Economic exchange between Germany und Australia

The state-of-the-art VICT logistics model won over the Port of Melbourne Corporation and seven international investors led by KfW IPEX-Bank, which was responsible for the syndicated loan. “The loan allowed us to finance eleven container vehicles and 20 stacking cranes, and the project financing concept even received a prize,” said CEO Dømmestrup.
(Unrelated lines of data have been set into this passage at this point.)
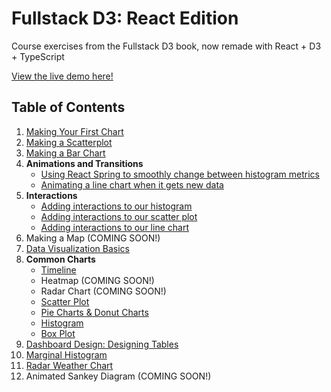 # Fullstack D3: React Edition

Course exercises from the Fullstack D3 book, now remade with React + D3 + TypeScript

[View the live demo here!](https://bespoke-zuccutto-1b184d.netlify.app/)

## Table of Contents

1. [Making Your First Chart](src/pages/LineChart.tsx)
2. [Making a Scatterplot](src/pages/ScatterPlot.tsx)
3. [Making a Bar Chart](src/pages/HistogramPage.tsx)
4. **Animations and Transitions**
   - [Using React Spring to smoothly change between histogram metrics](src/pages/AnimatedHistogram.tsx)
   - [Animating a line chart when it gets new data](src/pages/AnimatedLineChart.tsx)
5. **Interactions**
   - [Adding interactions to our histogram](src/pages/HistogramInteractions.tsx)
   - [Adding interactions to our scatter plot](src/pages/ScatterPlotInteractions.tsx)
   - [Adding interactions to our line chart](src/pages/LineChartInteractions.tsx)
6. Making a Map (COMING SOON!)
7. [Data Visualization Basics](src/pages/DatavizBasics.tsx)
8. **Common Charts**
   - [Timeline](src/pages/common-charts/CommonTimeline.tsx)
   - Heatmap (COMING SOON!)
   - Radar Chart (COMING SOON!)
   - [Scatter Plot](src/pages/common-charts/CommonScatterplot.tsx)
   - [Pie Charts & Donut Charts](src/pages/common-charts/CommonPieChart.tsx)
   - [Histogram](src/pages/common-charts/CommonHistogram.tsx)
   - [Box Plot](src/pages/common-charts/CommonBoxPlot.tsx)
9. [Dashboard Design: Designing Tables](src/pages/DashboardDesign.tsx)
10. [Marginal Histogram](src/pages/MarginalHistogram.tsx)
11. [Radar Weather Chart](src/pages/RadarWeatherChart.tsx)
12. Animated Sankey Diagram (COMING SOON!)
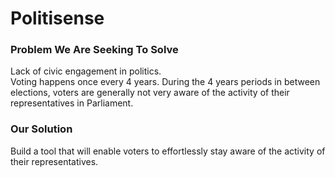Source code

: # Politisense

### Problem We Are Seeking To Solve

Lack of civic engagement in politics. <br />
Voting happens once every 4 years. During the 4 years periods in between elections, voters are generally not very aware of the activity of their representatives in Parliament. 

### Our Solution <br />
Build a tool that will enable voters to effortlessly stay aware of the activity of their representatives.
VICT Limited was awarded the “Finance Asia Achievement Award 2016” for Australia and New Zealand.

VICT represents a new digital beginning in the world’s ports - also in terms of safety. “Nowadays, technology handles the jobs that used to be the most dangerous at the quayside, for example the container locking activities,” Dømmestrup said.

Employees who used to work on the docks are now based in the control room, including the former crane operators. They have undergone further training to qualify as STS controllers and have been freed from the isolation of the crane cabs. “Everyone I asked was glad to have direct contact with their colleagues,” explained Dømmestrup. “And of course nobody sitting at an ergonomic workstation responsible for controlling their machine misses the back pain either.”

Follow-up on 18 December 2020

There was a change in the Management Board in November 2019. Tim Vancampen replaced Anders Dømmestrup. The people responsible for the project are satisfied with how the port has developed. It is proving particularly valuable during the coronavirus crisis as more and more large ships are coming to the terminal in Melbourne. As recently as November 2020, the port reported a new record for Australia: 6,516 containers (equivalent to 11,037 TEU) were unloaded within 90 hours in just one discharge. Plans are therefore already underway for additional expansion of the terminal.

Published on KfW Stories: 29 March 2017; last updated 18 December 2020.